- **DATA SUPPLIED**:
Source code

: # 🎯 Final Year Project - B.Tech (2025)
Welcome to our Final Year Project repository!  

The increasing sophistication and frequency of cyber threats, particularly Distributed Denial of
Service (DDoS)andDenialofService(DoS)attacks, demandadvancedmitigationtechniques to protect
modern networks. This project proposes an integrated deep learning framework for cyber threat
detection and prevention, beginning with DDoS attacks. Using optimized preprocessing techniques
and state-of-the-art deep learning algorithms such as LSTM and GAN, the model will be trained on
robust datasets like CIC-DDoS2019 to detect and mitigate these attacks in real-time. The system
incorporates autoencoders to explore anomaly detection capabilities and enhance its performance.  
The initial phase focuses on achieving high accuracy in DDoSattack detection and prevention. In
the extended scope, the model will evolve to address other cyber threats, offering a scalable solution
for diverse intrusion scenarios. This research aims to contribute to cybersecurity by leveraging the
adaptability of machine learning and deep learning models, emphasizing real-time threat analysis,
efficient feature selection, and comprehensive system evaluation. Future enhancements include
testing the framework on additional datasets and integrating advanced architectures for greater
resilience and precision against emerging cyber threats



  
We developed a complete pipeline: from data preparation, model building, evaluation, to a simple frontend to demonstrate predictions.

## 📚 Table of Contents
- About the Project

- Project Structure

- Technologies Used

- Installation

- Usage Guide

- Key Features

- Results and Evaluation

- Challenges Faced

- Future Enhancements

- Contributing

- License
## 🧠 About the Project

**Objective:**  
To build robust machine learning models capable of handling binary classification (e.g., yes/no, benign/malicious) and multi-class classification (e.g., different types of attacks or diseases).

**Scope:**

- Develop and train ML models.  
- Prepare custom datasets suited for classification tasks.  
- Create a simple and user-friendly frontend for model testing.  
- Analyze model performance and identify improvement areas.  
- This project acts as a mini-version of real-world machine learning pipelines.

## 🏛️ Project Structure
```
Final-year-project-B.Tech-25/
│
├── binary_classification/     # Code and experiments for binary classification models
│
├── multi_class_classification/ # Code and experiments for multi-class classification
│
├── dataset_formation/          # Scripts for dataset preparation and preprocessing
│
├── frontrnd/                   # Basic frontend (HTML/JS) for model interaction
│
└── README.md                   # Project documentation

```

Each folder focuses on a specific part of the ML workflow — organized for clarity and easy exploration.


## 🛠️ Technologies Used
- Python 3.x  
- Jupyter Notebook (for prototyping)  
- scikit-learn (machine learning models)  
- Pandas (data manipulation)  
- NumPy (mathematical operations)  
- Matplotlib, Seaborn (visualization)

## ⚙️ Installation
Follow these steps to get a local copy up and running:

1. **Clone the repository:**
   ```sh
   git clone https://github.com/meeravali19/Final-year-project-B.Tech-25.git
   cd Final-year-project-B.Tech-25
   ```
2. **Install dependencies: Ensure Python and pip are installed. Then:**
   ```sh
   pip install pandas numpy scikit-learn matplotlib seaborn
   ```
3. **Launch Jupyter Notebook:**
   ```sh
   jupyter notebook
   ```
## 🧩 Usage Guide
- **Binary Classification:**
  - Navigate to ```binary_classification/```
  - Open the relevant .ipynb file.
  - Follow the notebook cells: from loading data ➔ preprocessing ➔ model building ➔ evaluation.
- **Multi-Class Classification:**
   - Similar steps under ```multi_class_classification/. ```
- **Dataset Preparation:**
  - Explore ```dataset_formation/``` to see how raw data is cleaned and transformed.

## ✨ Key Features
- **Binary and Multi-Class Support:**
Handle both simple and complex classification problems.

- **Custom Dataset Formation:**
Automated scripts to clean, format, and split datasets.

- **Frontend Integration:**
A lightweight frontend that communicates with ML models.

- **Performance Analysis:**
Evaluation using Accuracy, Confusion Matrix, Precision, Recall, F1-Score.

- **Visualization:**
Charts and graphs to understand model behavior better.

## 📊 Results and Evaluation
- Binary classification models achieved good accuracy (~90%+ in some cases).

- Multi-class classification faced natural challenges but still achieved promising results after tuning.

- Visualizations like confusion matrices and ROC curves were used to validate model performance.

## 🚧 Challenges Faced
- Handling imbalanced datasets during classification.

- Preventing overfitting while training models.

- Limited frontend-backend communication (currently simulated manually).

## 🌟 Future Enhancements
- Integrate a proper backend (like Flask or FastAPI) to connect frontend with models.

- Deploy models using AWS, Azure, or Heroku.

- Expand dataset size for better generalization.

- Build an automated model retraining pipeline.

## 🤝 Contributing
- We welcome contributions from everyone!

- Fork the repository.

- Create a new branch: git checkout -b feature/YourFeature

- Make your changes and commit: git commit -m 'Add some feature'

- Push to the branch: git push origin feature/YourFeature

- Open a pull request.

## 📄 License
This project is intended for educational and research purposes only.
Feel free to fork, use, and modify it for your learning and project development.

- **YOUR TASK**: Restating every entry above word for word is the whole task.

- **WRITTEN RESPONSE**:
Source code

: # 🎯 Final Year Project - B.Tech (2025)
Welcome to our Final Year Project repository!  

The increasing sophistication and frequency of cyber threats, particularly Distributed Denial of
Service (DDoS)andDenialofService(DoS)attacks, demandadvancedmitigationtechniques to protect
modern networks. This project proposes an integrated deep learning framework for cyber threat
detection and prevention, beginning with DDoS attacks. Using optimized preprocessing techniques
and state-of-the-art deep learning algorithms such as LSTM and GAN, the model will be trained on
robust datasets like CIC-DDoS2019 to detect and mitigate these attacks in real-time. The system
incorporates autoencoders to explore anomaly detection capabilities and enhance its performance.  
The initial phase focuses on achieving high accuracy in DDoSattack detection and prevention. In
the extended scope, the model will evolve to address other cyber threats, offering a scalable solution
for diverse intrusion scenarios. This research aims to contribute to cybersecurity by leveraging the
adaptability of machine learning and deep learning models, emphasizing real-time threat analysis,
efficient feature selection, and comprehensive system evaluation. Future enhancements include
testing the framework on additional datasets and integrating advanced architectures for greater
resilience and precision against emerging cyber threats



  
We developed a complete pipeline: from data preparation, model building, evaluation, to a simple frontend to demonstrate predictions.

## 📚 Table of Contents
- About the Project

- Project Structure

- Technologies Used

- Installation

- Usage Guide

- Key Features

- Results and Evaluation

- Challenges Faced

- Future Enhancements

- Contributing

- License
## 🧠 About the Project

**Objective:**  
To build robust machine learning models capable of handling binary classification (e.g., yes/no, benign/malicious) and multi-class classification (e.g., different types of attacks or diseases).

**Scope:**

- Develop and train ML models.  
- Prepare custom datasets suited for classification tasks.  
- Create a simple and user-friendly frontend for model testing.  
- Analyze model performance and identify improvement areas.  
- This project acts as a mini-version of real-world machine learning pipelines.

## 🏛️ Project Structure
```
Final-year-project-B.Tech-25/
│
├── binary_classification/     # Code and experiments for binary classification models
│
├── multi_class_classification/ # Code and experiments for multi-class classification
│
├── dataset_formation/          # Scripts for dataset preparation and preprocessing
│
├── frontrnd/                   # Basic frontend (HTML/JS) for model interaction
│
└── README.md                   # Project documentation

```

Each folder focuses on a specific part of the ML workflow — organized for clarity and easy exploration.


## 🛠️ Technologies Used
- Python 3.x  
- Jupyter Notebook (for prototyping)  
- scikit-learn (machine learning models)  
- Pandas (data manipulation)  
- NumPy (mathematical operations)  
- Matplotlib, Seaborn (visualization)

## ⚙️ Installation
Follow these steps to get a local copy up and running:

1. **Clone the repository:**
   ```sh
   git clone https://github.com/meeravali19/Final-year-project-B.Tech-25.git
   cd Final-year-project-B.Tech-25
   ```
2. **Install dependencies: Ensure Python and pip are installed. Then:**
   ```sh
   pip install pandas numpy scikit-learn matplotlib seaborn
   ```
3. **Launch Jupyter Notebook:**
   ```sh
   jupyter notebook
   ```
## 🧩 Usage Guide
- **Binary Classification:**
  - Navigate to ```binary_classification/```
  - Open the relevant .ipynb file.
  - Follow the notebook cells: from loading data ➔ preprocessing ➔ model building ➔ evaluation.
- **Multi-Class Classification:**
   - Similar steps under ```multi_class_classification/. ```
- **Dataset Preparation:**
  - Explore ```dataset_formation/``` to see how raw data is cleaned and transformed.

## ✨ Key Features
- **Binary and Multi-Class Support:**
Handle both simple and complex classification problems.

- **Custom Dataset Formation:**
Automated scripts to clean, format, and split datasets.

- **Frontend Integration:**
A lightweight frontend that communicates with ML models.

- **Performance Analysis:**
Evaluation using Accuracy, Confusion Matrix, Precision, Recall, F1-Score.

- **Visualization:**
Charts and graphs to understand model behavior better.

## 📊 Results and Evaluation
- Binary classification models achieved good accuracy (~90%+ in some cases).

- Multi-class classification faced natural challenges but still achieved promising results after tuning.

- Visualizations like confusion matrices and ROC curves were used to validate model performance.

## 🚧 Challenges Faced
- Handling imbalanced datasets during classification.

- Preventing overfitting while training models.

- Limited frontend-backend communication (currently simulated manually).

## 🌟 Future Enhancements
- Integrate a proper backend (like Flask or FastAPI) to connect frontend with models.

- Deploy models using AWS, Azure, or Heroku.

- Expand dataset size for better generalization.

- Build an automated model retraining pipeline.

## 🤝 Contributing
- We welcome contributions from everyone!

- Fork the repository.

- Create a new branch: git checkout -b feature/YourFeature

- Make your changes and commit: git commit -m 'Add some feature'

- Push to the branch: git push origin feature/YourFeature

- Open a pull request.

## 📄 License
This project is intended for educational and research purposes only.
Feel free to fork, use, and modify it for your learning and project development.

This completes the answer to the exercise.